» **Task brief**
Could you filter the records below down to the lines that include the word "projeto"?

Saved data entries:
^^^^^^^^^^^^^^^^

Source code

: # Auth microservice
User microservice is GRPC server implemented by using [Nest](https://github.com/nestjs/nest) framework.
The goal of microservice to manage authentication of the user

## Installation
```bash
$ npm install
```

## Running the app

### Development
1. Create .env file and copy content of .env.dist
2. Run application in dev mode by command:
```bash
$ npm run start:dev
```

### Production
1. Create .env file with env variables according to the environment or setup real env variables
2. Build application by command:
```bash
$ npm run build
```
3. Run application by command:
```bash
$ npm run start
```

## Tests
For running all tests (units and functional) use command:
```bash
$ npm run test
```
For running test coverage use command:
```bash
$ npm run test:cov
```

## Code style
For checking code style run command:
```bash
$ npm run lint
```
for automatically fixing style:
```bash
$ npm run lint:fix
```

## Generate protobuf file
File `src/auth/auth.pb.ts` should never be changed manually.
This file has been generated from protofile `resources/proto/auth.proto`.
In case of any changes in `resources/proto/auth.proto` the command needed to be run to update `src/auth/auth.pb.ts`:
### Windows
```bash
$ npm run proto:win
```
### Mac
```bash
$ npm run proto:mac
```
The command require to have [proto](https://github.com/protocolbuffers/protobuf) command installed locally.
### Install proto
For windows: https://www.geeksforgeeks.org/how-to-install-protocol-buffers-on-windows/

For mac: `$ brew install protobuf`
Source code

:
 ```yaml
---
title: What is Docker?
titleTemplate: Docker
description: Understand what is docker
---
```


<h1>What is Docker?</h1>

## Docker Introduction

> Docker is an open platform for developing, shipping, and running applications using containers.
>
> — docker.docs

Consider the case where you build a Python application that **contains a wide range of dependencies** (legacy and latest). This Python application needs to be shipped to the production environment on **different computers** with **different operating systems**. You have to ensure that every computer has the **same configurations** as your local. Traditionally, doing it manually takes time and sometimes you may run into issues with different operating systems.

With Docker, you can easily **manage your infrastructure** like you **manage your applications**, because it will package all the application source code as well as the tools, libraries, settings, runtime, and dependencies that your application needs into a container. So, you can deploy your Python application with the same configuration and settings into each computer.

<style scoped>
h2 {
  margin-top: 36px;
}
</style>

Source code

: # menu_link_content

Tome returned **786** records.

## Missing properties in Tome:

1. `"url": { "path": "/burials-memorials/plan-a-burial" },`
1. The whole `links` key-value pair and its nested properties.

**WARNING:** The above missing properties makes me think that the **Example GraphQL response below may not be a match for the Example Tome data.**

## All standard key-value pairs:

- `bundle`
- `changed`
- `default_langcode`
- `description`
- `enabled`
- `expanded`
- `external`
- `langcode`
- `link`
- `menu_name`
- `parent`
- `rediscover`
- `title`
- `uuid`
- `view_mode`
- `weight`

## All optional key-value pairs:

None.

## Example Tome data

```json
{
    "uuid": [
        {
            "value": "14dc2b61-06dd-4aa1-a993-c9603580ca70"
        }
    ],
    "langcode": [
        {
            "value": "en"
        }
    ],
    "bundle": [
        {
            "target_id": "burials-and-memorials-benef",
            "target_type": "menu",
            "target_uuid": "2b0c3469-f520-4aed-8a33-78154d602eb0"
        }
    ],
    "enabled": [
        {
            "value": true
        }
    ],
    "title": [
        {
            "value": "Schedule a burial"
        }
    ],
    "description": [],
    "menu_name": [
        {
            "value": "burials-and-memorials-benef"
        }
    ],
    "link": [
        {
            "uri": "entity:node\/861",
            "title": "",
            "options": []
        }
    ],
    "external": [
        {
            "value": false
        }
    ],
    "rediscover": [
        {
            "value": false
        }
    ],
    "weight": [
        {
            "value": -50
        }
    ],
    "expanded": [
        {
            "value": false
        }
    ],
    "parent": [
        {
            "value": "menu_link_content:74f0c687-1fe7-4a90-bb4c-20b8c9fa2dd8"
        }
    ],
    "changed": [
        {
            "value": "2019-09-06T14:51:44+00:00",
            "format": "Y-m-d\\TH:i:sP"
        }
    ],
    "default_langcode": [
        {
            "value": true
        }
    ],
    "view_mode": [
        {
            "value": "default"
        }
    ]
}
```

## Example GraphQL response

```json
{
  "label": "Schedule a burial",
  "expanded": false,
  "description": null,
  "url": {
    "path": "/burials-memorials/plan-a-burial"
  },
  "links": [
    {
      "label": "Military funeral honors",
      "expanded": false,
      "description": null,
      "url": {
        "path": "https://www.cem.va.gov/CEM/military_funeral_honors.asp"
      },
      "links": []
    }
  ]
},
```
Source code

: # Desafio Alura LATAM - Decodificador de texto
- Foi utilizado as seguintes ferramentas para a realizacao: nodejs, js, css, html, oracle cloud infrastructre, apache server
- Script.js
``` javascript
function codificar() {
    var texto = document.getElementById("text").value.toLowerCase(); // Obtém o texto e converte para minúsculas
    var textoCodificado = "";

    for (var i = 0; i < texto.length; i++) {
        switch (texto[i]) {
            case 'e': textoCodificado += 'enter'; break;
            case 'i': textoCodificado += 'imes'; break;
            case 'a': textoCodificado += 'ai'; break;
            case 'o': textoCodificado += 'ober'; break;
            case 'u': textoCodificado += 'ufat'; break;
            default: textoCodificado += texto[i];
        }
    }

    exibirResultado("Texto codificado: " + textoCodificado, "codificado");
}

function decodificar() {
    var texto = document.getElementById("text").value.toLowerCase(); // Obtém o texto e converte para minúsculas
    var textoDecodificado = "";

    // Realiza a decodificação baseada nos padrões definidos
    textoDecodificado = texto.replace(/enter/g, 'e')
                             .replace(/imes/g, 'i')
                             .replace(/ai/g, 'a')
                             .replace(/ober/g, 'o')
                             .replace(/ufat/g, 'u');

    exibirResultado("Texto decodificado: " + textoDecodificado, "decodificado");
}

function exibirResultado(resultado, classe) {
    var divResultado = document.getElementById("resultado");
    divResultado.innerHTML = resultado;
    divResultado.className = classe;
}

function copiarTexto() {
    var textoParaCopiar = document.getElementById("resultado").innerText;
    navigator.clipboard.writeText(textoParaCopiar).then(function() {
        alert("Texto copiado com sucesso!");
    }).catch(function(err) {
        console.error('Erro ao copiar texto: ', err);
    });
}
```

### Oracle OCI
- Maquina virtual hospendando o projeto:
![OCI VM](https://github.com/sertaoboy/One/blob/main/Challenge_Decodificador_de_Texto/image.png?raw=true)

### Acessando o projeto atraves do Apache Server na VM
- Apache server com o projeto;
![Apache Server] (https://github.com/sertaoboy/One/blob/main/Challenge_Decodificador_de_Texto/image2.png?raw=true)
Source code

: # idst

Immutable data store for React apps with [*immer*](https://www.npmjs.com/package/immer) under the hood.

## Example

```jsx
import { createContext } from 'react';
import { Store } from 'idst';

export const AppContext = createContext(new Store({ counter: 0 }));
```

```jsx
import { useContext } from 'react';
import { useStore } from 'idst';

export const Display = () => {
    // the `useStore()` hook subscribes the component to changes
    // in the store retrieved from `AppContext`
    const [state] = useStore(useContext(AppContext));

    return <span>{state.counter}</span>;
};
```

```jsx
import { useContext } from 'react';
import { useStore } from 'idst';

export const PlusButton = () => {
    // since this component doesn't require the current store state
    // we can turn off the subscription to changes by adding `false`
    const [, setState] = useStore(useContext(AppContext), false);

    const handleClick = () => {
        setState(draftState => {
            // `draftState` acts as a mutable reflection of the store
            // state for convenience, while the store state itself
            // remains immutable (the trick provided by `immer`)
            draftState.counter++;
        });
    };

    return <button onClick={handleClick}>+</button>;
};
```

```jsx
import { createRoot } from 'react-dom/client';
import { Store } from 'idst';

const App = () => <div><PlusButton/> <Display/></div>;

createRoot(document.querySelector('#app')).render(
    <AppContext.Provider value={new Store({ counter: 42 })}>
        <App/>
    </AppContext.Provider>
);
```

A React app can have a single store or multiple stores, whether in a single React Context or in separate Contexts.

^^^^^^^^^^^^^^^^

» **Written response**
- Maquina virtual hospendando o projeto:
### Acessando o projeto atraves do Apache Server na VM
- Apache server com o projeto;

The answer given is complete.